**GIVEN RECORDS**.

····················

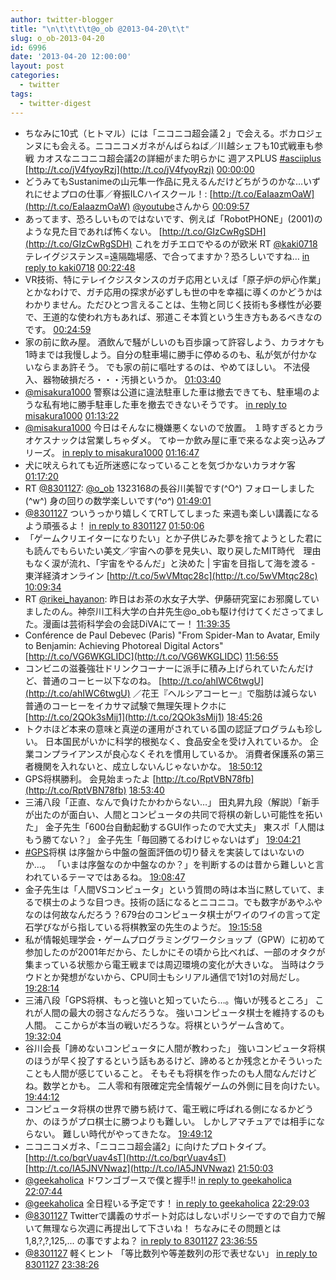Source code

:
 ```yaml
---
author: twitter-blogger
title: "\n\t\t\t\t@o_ob @2013-04-20\t\t"
slug: o_ob-2013-04-20
id: 6996
date: '2013-04-20 12:00:00'
layout: post
categories:
  - twitter
tags:
  - twitter-digest
---
```


*   ちなみに10式（ヒトマル）には「ニコニコ超会議２」で会える。ボカロジェンヌにも会える。ニコニコメガネがんばらねば／川越シェフも10式戦車も参戦 カオスなニコニコ超会議2の詳細がまた明らかに 週アスPLUS [#asciiplus](http://search.twitter.com/search?q=%23asciiplus) [http://t.co/jV4fyoyRzj](http://t.co/jV4fyoyRzj) [00:00:00](http://twitter.com/o_ob/statuses/325262510276108288)
*   どうみてもSustanimeの山元隼一作品に見えるんだけどちがうのかな…いずれにせよプロの仕事／脊振ILCハイスクール！: [http://t.co/EaIaazmOaW](http://t.co/EaIaazmOaW) [@youtube](http://twitter.com/youtube)さんから [00:09:57](http://twitter.com/o_ob/statuses/325265014946676737)
*   あってます、恐ろしいものではないです、例えば「RobotPHONE」(2001)のような見た目であれば怖くない。 [http://t.co/GIzCwRgSDH](http://t.co/GIzCwRgSDH) これをガチエロでやるのが欧米 RT [@kaki0718](http://twitter.com/kaki0718) テレイグジステンス=遠隔臨場感、で合ってますか？恐ろしいですね… [in reply to kaki0718](http://twitter.com/kaki0718/statuses/325262451169976320) [00:22:48](http://twitter.com/o_ob/statuses/325268251032576000)
*   VR技術、特にテレイクジスタンスのガチ応用といえば「原子炉の炉心作業」とかなわけで、ガチ応用の探求が必ずしも世の中を幸福に導くのかどうかはわかりません。ただひとつ言えることは、生物と同じく技術も多様性が必要で、王道的な使われ方もあれば、邪道こそ本質という生き方もあるべきなのです。 [00:24:59](http://twitter.com/o_ob/statuses/325268800687726592)
*   家の前に飲み屋。 酒飲んで騒がしいのも百歩譲って許容しよう、カラオケも1時までは我慢しよう。自分の駐車場に勝手に停めるのも、私が気が付かないならまあ許そう。 でも家の前に嘔吐するのは、やめてほしい。 不法侵入、器物破損だろ・・・汚損というか。 [01:03:40](http://twitter.com/o_ob/statuses/325278534346108930)
*   [@misakura1000](http://twitter.com/misakura1000) 警察は公道に違法駐車した車は撤去できても、駐車場のような私有地に勝手駐車した車を撤去できないそうです。 [in reply to misakura1000](http://twitter.com/misakura1000/statuses/325279710504448000) [01:13:22](http://twitter.com/o_ob/statuses/325280973455503360)
*   [@misakura1000](http://twitter.com/misakura1000) 今日はそんなに機嫌悪くないので放置。 １時すぎるとカラオケスナックは営業しちゃダメ。 てゆーか飲み屋に車で来るなよ突っ込みプリーズ。 [in reply to misakura1000](http://twitter.com/misakura1000/statuses/325281274988199936) [01:16:47](http://twitter.com/o_ob/statuses/325281833044549632)
*   犬に吠えられても近所迷惑になっていることを気づかないカラオケ客 [01:17:20](http://twitter.com/o_ob/statuses/325281972484198400)
*   RT [@8301127](http://twitter.com/8301127): [@o_ob](http://twitter.com/o_ob) 1323168の長谷川美智です(^O^) フォローしました(^w^) 身の回りの数学楽しいです(*^o^*) [01:49:01](http://twitter.com/o_ob/statuses/325289945952555012)
*   [@8301127](http://twitter.com/8301127) ついうっかり嬉しくてRTしてしまった 来週も楽しい講義になるよう頑張るよ！ [in reply to 8301127](http://twitter.com/8301127/statuses/325288996504735744) [01:50:06](http://twitter.com/o_ob/statuses/325290220905955329)
*   「ゲームクリエイターになりたい」とか子供じみた夢を捨てようとした君にも読んでもらいたい美文／宇宙への夢を見失い、取り戻したMIT時代　理由もなく涙が流れ、「宇宙をやるんだ」と決めた | 宇宙を目指して海を渡る - 東洋経済オンライン [http://t.co/5wVMtqc28c](http://t.co/5wVMtqc28c) [10:09:34](http://twitter.com/o_ob/statuses/325415914696740864)
*   RT [@rikei_hayanon](http://twitter.com/rikei_hayanon): 昨日はお茶の水女子大学、伊藤研究室にお邪魔していましたのん。神奈川工科大学の白井先生@o_obも駆け付けてくださってました。漫画は芸術科学会の会誌DiVAにてー！ [11:39:35](http://twitter.com/o_ob/statuses/325438565653815296)
*   Conférence de Paul Debevec (Paris) "From Spider-Man to Avatar, Emily to Benjamin: Achieving Photoreal Digital Actors" [http://t.co/VG6WKGLIDC](http://t.co/VG6WKGLIDC) [11:56:55](http://twitter.com/o_ob/statuses/325442930284306434)
*   コンビニの滋養強壮ドリンクコーナーに派手に積み上げられていたんだけど、普通のコーヒー以下なのね。 [http://t.co/ahIWC6twgU](http://t.co/ahIWC6twgU) ／花王『ヘルシアコーヒー』で脂肪は減らない　普通のコーヒーをイカサマ試験で無理矢理トクホに [http://t.co/2QOk3sMij1](http://t.co/2QOk3sMij1) [18:45:26](http://twitter.com/o_ob/statuses/325545734239838208)
*   トクホほど本来の意味と真逆の運用がされている国の認証プログラムも珍しい。 日本国民がいかに科学的根拠なく、食品安全を受け入れているか。 企業コンプライアンスが良心なくそれを慣用しているか。 消費者保護系の第三者機関を入れないと、成立しないんじゃないかな。 [18:50:12](http://twitter.com/o_ob/statuses/325546936633536513)
*   GPS将棋勝利。 会見始まったよ [http://t.co/RptVBN78fb](http://t.co/RptVBN78fb) [18:53:40](http://twitter.com/o_ob/statuses/325547809606610944)
*   三浦八段「正直、なんで負けたかわからない…」 田丸昇九段（解説）「新手が出たのが面白い、人間とコンピュータの共同で将棋の新しい可能性を拓いた」 金子先生「600台自動起動するGUI作ったので大丈夫」 東スポ「人間はもう勝てない？」 金子先生「毎回勝てるわけじゃないはず」 [19:04:21](http://twitter.com/o_ob/statuses/325550498189029377)
*   [#GPS](http://search.twitter.com/search?q=%23GPS)将棋 は序盤から中盤の盤面評価の切り替えを実装してはいないのか…。 「いまは序盤なのか中盤なのか？」を判断するのは昔から難しいと言われているテーマではあるね。 [19:08:47](http://twitter.com/o_ob/statuses/325551610845622273)
*   金子先生は「人間VSコンピュータ」という質問の時は本当に黙していて、まるで棋士のような目つき。技術の話になるとニコニコ。でも数字があやふやなのは何故なんだろう？679台のコンピュータ棋士がワイのワイの言って定石学びながら指している将棋教室の先生のようだ。 [19:15:58](http://twitter.com/o_ob/statuses/325553418414481408)
*   私が情報処理学会・ゲームプログラミングワークショップ（GPW）に初めて参加したのが2001年だから、たしかにその頃から比べれば、一部のオタクが集まっている状態から電王戦までは周辺環境の変化が大きいな。 当時はクラウドとか発想がないから、CPU同士もシリアル通信で1対1の対局だし。 [19:28:14](http://twitter.com/o_ob/statuses/325556508047851521)
*   三浦八段「GPS将棋、もっと強いと知っていたら…。悔いが残るところ」 これが人間の最大の弱さなんだろうな。 強いコンピュータ棋士を維持するのも人間。 ここからが本当の戦いだろうな。将棋というゲーム含めて。 [19:32:04](http://twitter.com/o_ob/statuses/325557473375289346)
*   谷川会長「諦めないコンピュータに人間が教わった」 強いコンピュータ将棋のほうが早く投了するという話もあるけど、諦めるとか残念とかそういったことも人間が感じていること。 そもそも将棋を作ったのも人間なんだけどね。数学とかも。 二人零和有限確定完全情報ゲームの外側に目を向けたい。 [19:44:12](http://twitter.com/o_ob/statuses/325560524517560320)
*   コンピュータ将棋の世界で勝ち続けて、電王戦に呼ばれる側になるかどうか、のほうがプロ棋士に勝つよりも難しい。 しかしアマチュアでは相手にならない。 難しい時代がやってきたな。 [19:49:12](http://twitter.com/o_ob/statuses/325561783391768576)
*   ニコニコメガネ、「ニコニコ超会議2」に向けたプロトタイプ。 [http://t.co/bqrVuav4sT](http://t.co/bqrVuav4sT) [http://t.co/IA5JNVNwaz](http://t.co/IA5JNVNwaz) [21:50:03](http://twitter.com/o_ob/statuses/325592195224715266)
*   [@geekaholica](http://twitter.com/geekaholica) ドワンゴブースで僕と握手!! [in reply to geekaholica](http://twitter.com/geekaholica/statuses/325593535350992896) [22:07:44](http://twitter.com/o_ob/statuses/325596646815711232)
*   [@geekaholica](http://twitter.com/geekaholica) 全日程いる予定です！ [in reply to geekaholica](http://twitter.com/geekaholica/statuses/325597907506036736) [22:29:03](http://twitter.com/o_ob/statuses/325602010730741760)
*   [@8301127](http://twitter.com/8301127) Twitterで講義のサポート対応はしないポリシーですので自力で解いて無理なら次週に再提出して下さいね！ ちなみにその問題とは 1,8,?,?,125,... の事ですよね？ [in reply to 8301127](http://twitter.com/8301127/statuses/325610379734577152) [23:36:55](http://twitter.com/o_ob/statuses/325619089819172865)
*   [@8301127](http://twitter.com/8301127) 軽くヒント 「等比数列や等差数列の形で表せない」 [in reply to 8301127](http://twitter.com/8301127/statuses/325610379734577152) [23:38:26](http://twitter.com/o_ob/statuses/325619471047852032)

····················

**WORK INSTRUCTION**. In the data above, find each line where the string "三浦八段" appears, then copy it.

**YOUR SOLUTION**.
*   三浦八段「正直、なんで負けたかわからない…」 田丸昇九段（解説）「新手が出たのが面白い、人間とコンピュータの共同で将棋の新しい可能性を拓いた」 金子先生「600台自動起動するGUI作ったので大丈夫」 東スポ「人間はもう勝てない？」 金子先生「毎回勝てるわけじゃないはず」 [19:04:21](http://twitter.com/o_ob/statuses/325550498189029377)
*   三浦八段「GPS将棋、もっと強いと知っていたら…。悔いが残るところ」 これが人間の最大の弱さなんだろうな。 強いコンピュータ棋士を維持するのも人間。 ここからが本当の戦いだろうな。将棋というゲーム含めて。 [19:32:04](http://twitter.com/o_ob/statuses/325557473375289346)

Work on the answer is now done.